More to the point, you may be a lone individual making the point but right judgement is simply not determined by weight of numbers. Elijah was absolutely right to speak against Ahab irrespective of the fact that he was the only one doing so (cf. the same point for a whole bunch of prophets). Right judgement is not a democratic endeavour by which the majority voice win out. It is a Biblical judgement by which whoever is speaking according to scripture is right. Whilst there are lone wolf ‘heresy hunters’ looking to condemn almost everyone as beyond the pale as Dave suggests, the issue is not that they are the only ones saying so, it is that their judgement is wrong. Christ call us to judge rightly and we are to do so whether we are the only one prepared to do so or not. Our judgement is right if it accord with the Word of God, not if most people agree with us.

Second, Dave suggests that we aren’t second-guessing somebody’s salvation when we bring them under church discipline. I struggle to see how we aren’t. When we put somebody out of the church we aren’t just saying, ‘you aren’t living like a Christian.’ We are saying, ‘based on the way you are living, or the things you are saying, you are not a Christian.’ But the idea that we aren’t second-guessing salvation is a bit of a politicians answer. Of course, we are judging salvation. This is specifically the task that Jesus gives to the church specifically in the context of church discipline (cf. Mat 18:18-20). We are pointing somebody to scripture, outlining the behaviour it overtly states will write you out of the kingdom and applying it to the person doing it. We are saying, as it stands, your unrepentant behaviour indicates that you are not a believer and if we are to affirm you as such there needs to be evidence of repentance. To all intents and purposes, that is to say somebody is not a believer and stands outside of Christ.

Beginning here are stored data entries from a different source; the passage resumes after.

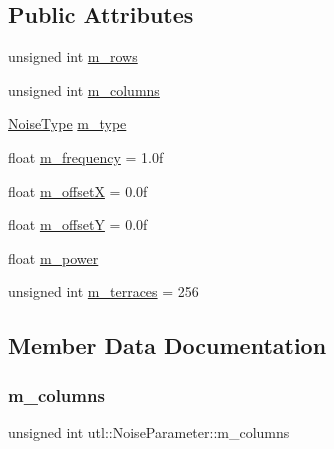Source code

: \subsection*{Public Attributes}
\begin{DoxyCompactItemize}
\item 
unsigned int \mbox{\hyperlink{structutl_1_1_noise_parameter_a77a93ea6f3219eb102f7caad03add0d8}{m\+\_\+rows}}
\item 
unsigned int \mbox{\hyperlink{structutl_1_1_noise_parameter_ac8ce81ec414d011e6ab4c9b4396b1bca}{m\+\_\+columns}}
\item 
\mbox{\hyperlink{namespaceutl_a42b249122648f147a9f518c8661cc8d2}{Noise\+Type}} \mbox{\hyperlink{structutl_1_1_noise_parameter_a73630ba68ef9be199087fdeeb4d58313}{m\+\_\+type}}
\item 
float \mbox{\hyperlink{structutl_1_1_noise_parameter_a7e59b63b81caef35ec2fd220b92f4c41}{m\+\_\+frequency}} = 1.\+0f
\item 
float \mbox{\hyperlink{structutl_1_1_noise_parameter_a14b89739bf33703265d8efd7edf1f90b}{m\+\_\+offsetX}} = 0.\+0f
\item 
float \mbox{\hyperlink{structutl_1_1_noise_parameter_af74ed6d80ad4910e030dd52786b3e7b0}{m\+\_\+offsetY}} = 0.\+0f
\item 
float \mbox{\hyperlink{structutl_1_1_noise_parameter_a973e886fed351fe1dad1124466efef15}{m\+\_\+power}}
\item 
unsigned int \mbox{\hyperlink{structutl_1_1_noise_parameter_a7b54a4904b765e2c6a1c2cba64486706}{m\+\_\+terraces}} = 256
\end{DoxyCompactItemize}


\subsection{Member Data Documentation}
\mbox{\label{structutl_1_1_noise_parameter_ac8ce81ec414d011e6ab4c9b4396b1bca}} 
\subsubsection{\texorpdfstring{m\+\_\+columns}{m\_columns}}
{\footnotesize\ttfamily unsigned int utl\+::\+Noise\+Parameter\+::m\+\_\+columns}

\mbox{\label{structutl_1_1_noise_parameter_a7e59b63b81caef35ec2fd220b92f4c41}} 
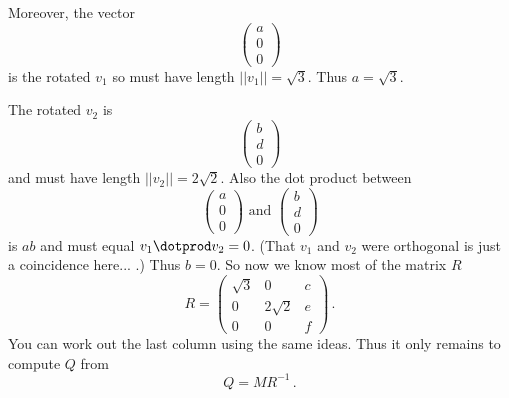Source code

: {Moreover, the vector 
\[
\begin{pmatrix}
a \\ 0 \\ 0
\end{pmatrix}
\]
is the rotated $v_1$ so must have length $||v_1|| = \sqrt{3}$. Thus $a= \sqrt{3}$. 

The rotated $v_2$ is
\[
\begin{pmatrix}
b \\ d \\ 0
\end{pmatrix}
\]
and must have length $||v_2||=2\sqrt{2}$. Also the dot product between  
\[
\begin{pmatrix}
a \\ 0 \\ 0
\end{pmatrix}
\mbox{ and }
\begin{pmatrix}
b \\ d \\ 0
\end{pmatrix}
\]
is $ab$ and
must equal $v_1\dotprod v_2=0$. (That $v_1$ and $v_2$ were orthogonal is just a coincidence here... .) Thus $b=0$.
So now we know most of the matrix $R$
\[
R=\begin{pmatrix}\sqrt{3} & 0 & c \\ 0 & 2\sqrt{2} & e \\ 0  & 0 & f\end{pmatrix}\, .
\]
You can work out the last column using the same ideas. Thus it only remains to compute $Q$ from
\[
Q=M R^{-1}\, .
\]

 
}

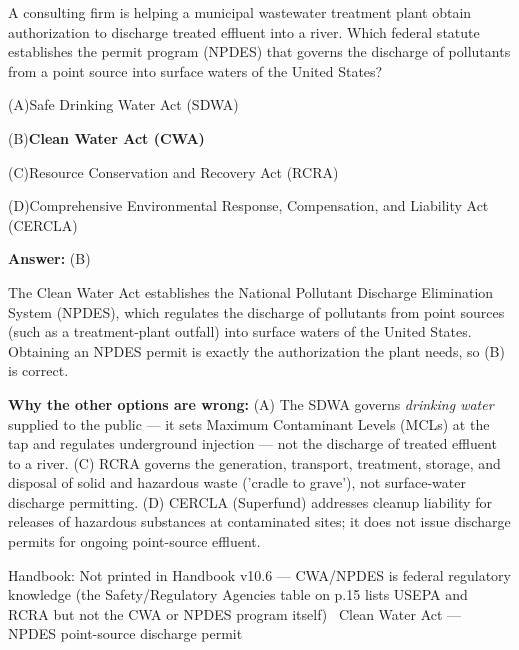 \documentclass[11pt]{article}
\newcommand{\correct}[1]{\textbf{#1}\;{\color{accent}$\checkmark$}}
\newcommand{\optline}[2]{\par\noindent\hspace{1.2em}(#1)\hspace{0.6em}#2}
\begin{document}
A consulting firm is helping a municipal wastewater treatment plant obtain authorization to discharge treated effluent into a river. Which federal statute establishes the permit program (NPDES) that governs the discharge of pollutants from a point source into surface waters of the United States?\par\par\vspace{3pt}
\optline{A}{Safe Drinking Water Act (SDWA)}
\optline{B}{\correct{Clean Water Act (CWA)}}
\optline{C}{Resource Conservation and Recovery Act (RCRA)}
\optline{D}{Comprehensive Environmental Response, Compensation, and Liability Act (CERCLA)}
\par\vspace{3pt}
\vspace{2pt}\par\noindent\colorbox{boxbg}{\parbox{\dimexpr\linewidth-2\fboxsep\relax}{%
\vspace{2pt}\textbf{Answer:} (B)\par\vspace{2pt}
{\small The Clean Water Act establishes the National Pollutant Discharge Elimination System (NPDES), which regulates the discharge of pollutants from point sources (such as a treatment-plant outfall) into surface waters of the United States. Obtaining an NPDES permit is exactly the authorization the plant needs, so (B) is correct.\par
\textbf{Why the other options are wrong:} (A) The SDWA governs \emph{drinking water} supplied to the public --- it sets Maximum Contaminant Levels (MCLs) at the tap and regulates underground injection --- not the discharge of treated effluent to a river. (C) RCRA governs the generation, transport, treatment, storage, and disposal of solid and hazardous waste ('cradle to grave'), not surface-water discharge permitting. (D) CERCLA (Superfund) addresses cleanup liability for releases of hazardous substances at contaminated sites; it does not issue discharge permits for ongoing point-source effluent.\par}\par\vspace{2pt}
{\footnotesize\color{soft}Handbook: Not printed in Handbook v10.6 --- CWA/NPDES is federal regulatory knowledge (the Safety/Regulatory Agencies table on p.15 lists USEPA and RCRA but not the CWA or NPDES program itself) \textbullet\ Clean Water Act --- NPDES point-source discharge permit}\vspace{2pt}
}}
\vspace{9pt}
\end{document}
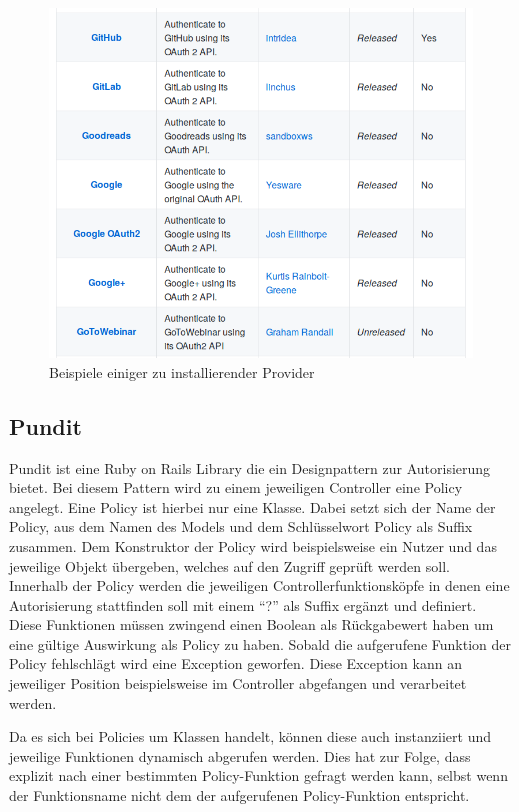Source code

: \documentclass[11pt]{article}
\begin{document}
	\begin{figure}[h]
		\includegraphics[width=\textwidth]{images/provider-list.png}
		\caption{Beispiele einiger zu installierender Provider}
		\label{fig:provider-list}
	\end{figure}

	\subsection{Pundit}
	\label{sec: pundit}
	Pundit ist eine Ruby on Rails Library die ein Designpattern zur Autorisierung bietet. Bei diesem Pattern wird zu einem jeweiligen Controller eine Policy angelegt. Eine Policy ist hierbei nur eine Klasse. Dabei setzt sich der Name der Policy, aus dem Namen des Models und dem Schlüsselwort Policy als Suffix zusammen. Dem Konstruktor der Policy wird beispielsweise ein Nutzer und das jeweilige Objekt übergeben, welches auf den Zugriff geprüft werden soll. Innerhalb der Policy werden die jeweiligen Controllerfunktionsköpfe in denen eine Autorisierung stattfinden soll mit einem \enquote{?} als Suffix ergänzt und definiert. Diese Funktionen müssen zwingend einen Boolean als Rückgabewert haben um eine gültige Auswirkung als Policy zu haben. Sobald die aufgerufene Funktion der Policy fehlschlägt wird eine Exception geworfen. Diese Exception kann an jeweiliger Position beispielsweise im Controller abgefangen und verarbeitet werden. 
	
	Da es sich bei Policies um Klassen handelt, können diese auch instanziiert und jeweilige Funktionen dynamisch abgerufen werden. Dies hat zur Folge, dass explizit nach einer bestimmten Policy-Funktion gefragt werden kann, selbst wenn der Funktionsname nicht dem der aufgerufenen Policy-Funktion entspricht.
	
\end{document}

This is interesting because nobody has a problem applying John’s comments about those who deny Christ directly being outside of him. We have no problem affirming non-belief in those who reject Christ, based on the words of scripture. So we do we struggle to make similar pronouncements from the rest of the biblical data that makes clear who is or is not in Christ? We seem to have an issue suggesting someone who makes it apparent that they don’t love Christ by the things they say and do – according to scripture itself – does not belong to him.

Whilst it is true that we can’t see into the heart, we can see unrepentant action, hear heretical views and read the plain words of scripture regarding who actually belongs to Christ. I appreciate there are grey areas where it is not wholly clear and we should lean toward charity under such circumstances. But where it is palpably obvious, even admitted by the individual, that they are continuing in unrepentant sin that scripture says puts them beyond the kingdom, who are we kidding when we say that we aren’t second-guessing their salvation? Of course we are! In fact, not only are we second-guessing it, we are directly saying they don’t (and, per John, never did) have it.

Now, that is not to say we can have a pure church. Of course, whenever sinful people are involved (and that includes all of us), our judgements will sometimes be wrong. There will be times we admit those who shouldn’t belong to the church and we exclude those who should. Nobody is saying that we are infallible on these things. But that is an issue of right judgement, not making any sort of judgement at all. We should rightly remove those who are not in Christ from the church and we should rightly admit those who belong to him by faith. Both of these things involve making a clear judgement about somebody’s salvation and standing in Christ. Similarly, we should rightly call out those who hold and propagate false teaching as exactly that and, as per the apostles, call them out as those who do not belong to Christ based on such things.

Let’s not be coy about applying scripture in the way it applies itself. We should no doubt be sober about pronouncing any such things – it is a solemn responsibility Christ has given to his church. But let’s not deny that we are making precisely this sort of pronouncement based on the evidence of what we see and hear before us and on the statement of scripture as to who genuinely belongs.